To do
Your answer must be every line of the data that holds the string "library".

++++ Raw data ++++

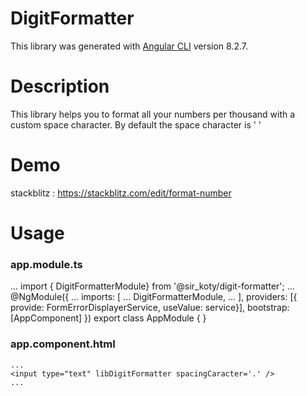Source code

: # DigitFormatter

This library was generated with [Angular CLI](https://github.com/angular/angular-cli) version 8.2.7.

# Description

This library helps you to format all your numbers per thousand with a custom space character. By default the space character is ' '

# Demo

stackblitz : https://stackblitz.com/edit/format-number

# Usage 

### app.module.ts
...
    import { DigitFormatterModule} from '@sir_koty/digit-formatter';
...
    @NgModule({
    ...
    imports: [
        ...
        DigitFormatterModule,
        ...
    ],
    providers: [{ provide: FormErrorDisplayerService, useValue: service}],
    bootstrap: [AppComponent]
    })
    export class AppModule { }


### app.component.html
    ...
    <input type="text" libDigitFormatter spacingCaracter='.' />
    ...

++++

Output of the task
This library was generated with [Angular CLI](https://github.com/angular/angular-cli) version 8.2.7.
This library helps you to format all your numbers per thousand with a custom space character. By default the space character is ' '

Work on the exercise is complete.